Purpose of review: The liver comprises a multitude of parenchymal and nonparenchymal cells with diverse metabolic, hemodynamic and immune functions. Available monitoring options consist of 'static' laboratory parameters, quantitative tests of liver function based on clearance, elimination or metabolite formation and scores, most notably the 'model for end-stage liver disease'. This review aims at balancing conventional markers against 'dynamic' tests in the critically ill.
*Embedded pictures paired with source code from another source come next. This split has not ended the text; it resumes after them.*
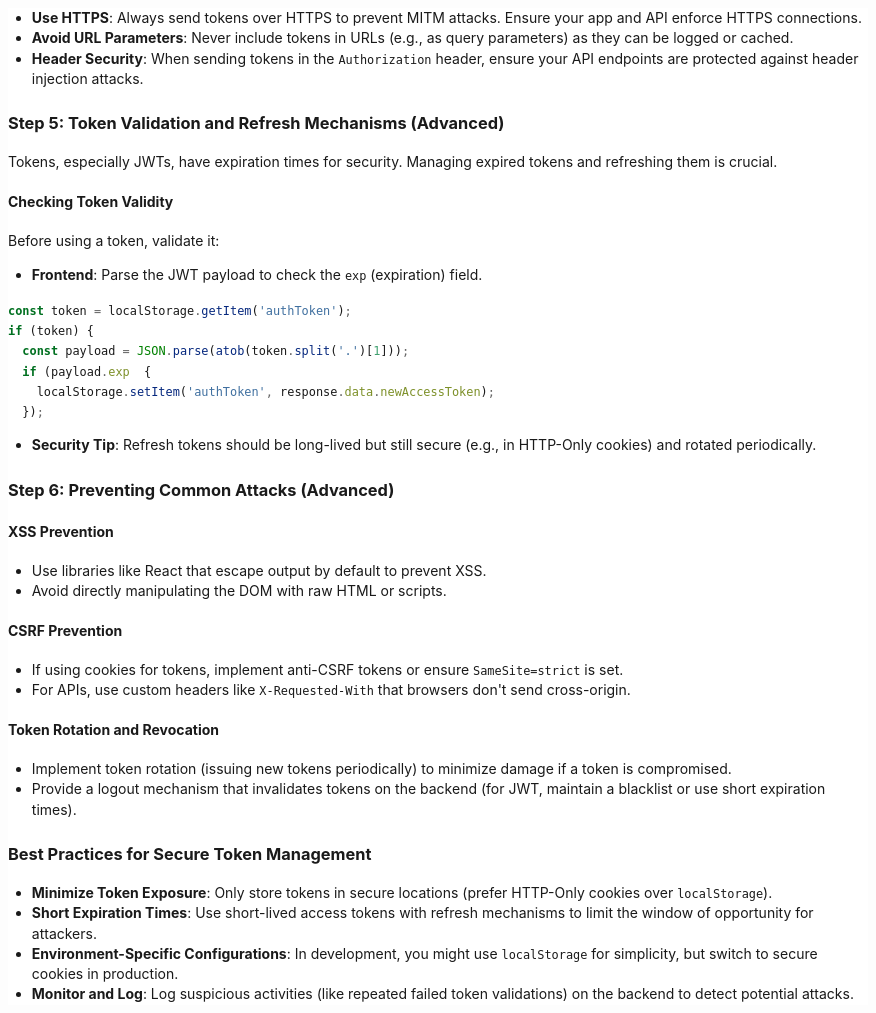 - **Use HTTPS**: Always send tokens over HTTPS to prevent MITM attacks. Ensure your app and API enforce HTTPS connections.
- **Avoid URL Parameters**: Never include tokens in URLs (e.g., as query parameters) as they can be logged or cached.
- **Header Security**: When sending tokens in the `Authorization` header, ensure your API endpoints are protected against header injection attacks.

### Step 5: Token Validation and Refresh Mechanisms (Advanced)

Tokens, especially JWTs, have expiration times for security. Managing expired tokens and refreshing them is crucial.

#### Checking Token Validity

Before using a token, validate it:

- **Frontend**: Parse the JWT payload to check the `exp` (expiration) field.

```javascript
const token = localStorage.getItem('authToken');
if (token) {
  const payload = JSON.parse(atob(token.split('.')[1]));
  if (payload.exp  {
    localStorage.setItem('authToken', response.data.newAccessToken);
  });
```

- **Security Tip**: Refresh tokens should be long-lived but still secure (e.g., in HTTP-Only cookies) and rotated periodically.

### Step 6: Preventing Common Attacks (Advanced)

#### XSS Prevention

- Use libraries like React that escape output by default to prevent XSS.
- Avoid directly manipulating the DOM with raw HTML or scripts.

#### CSRF Prevention

- If using cookies for tokens, implement anti-CSRF tokens or ensure `SameSite=strict` is set.
- For APIs, use custom headers like `X-Requested-With` that browsers don't send cross-origin.

#### Token Rotation and Revocation

- Implement token rotation (issuing new tokens periodically) to minimize damage if a token is compromised.
- Provide a logout mechanism that invalidates tokens on the backend (for JWT, maintain a blacklist or use short expiration times).

### Best Practices for Secure Token Management

- **Minimize Token Exposure**: Only store tokens in secure locations (prefer HTTP-Only cookies over `localStorage`).
- **Short Expiration Times**: Use short-lived access tokens with refresh mechanisms to limit the window of opportunity for attackers.
- **Environment-Specific Configurations**: In development, you might use `localStorage` for simplicity, but switch to secure cookies in production.
- **Monitor and Log**: Log suspicious activities (like repeated failed token validations) on the backend to detect potential attacks.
Recent findings: There is emerging evidence that conventional laboratory markers, most notably bilirubin, and the composite model for end-stage liver disease are superior to assess cirrhosis and their acute decompensation, while dynamic tests provide information in the absence of preexisting liver disease. Bilirubin and plasma disappearance rate of indocyanine green reflecting static and dynamic indicators of excretory dysfunction prognosticate unfavorable outcome, both, in the absence and presence of chronic liver disease better than other functions or indicators of injury. Although dye excretion is superior to conventional static parameters in the critically ill, it still underestimates impaired canalicular transport, an increasingly recognized facet of excretory dysfunction.
Summary: Progress has been made in the last year to weigh static and dynamic tests to monitor parenchymal liver functions, whereas biomarkers to assess nonparenchymal functions remain largely obscure.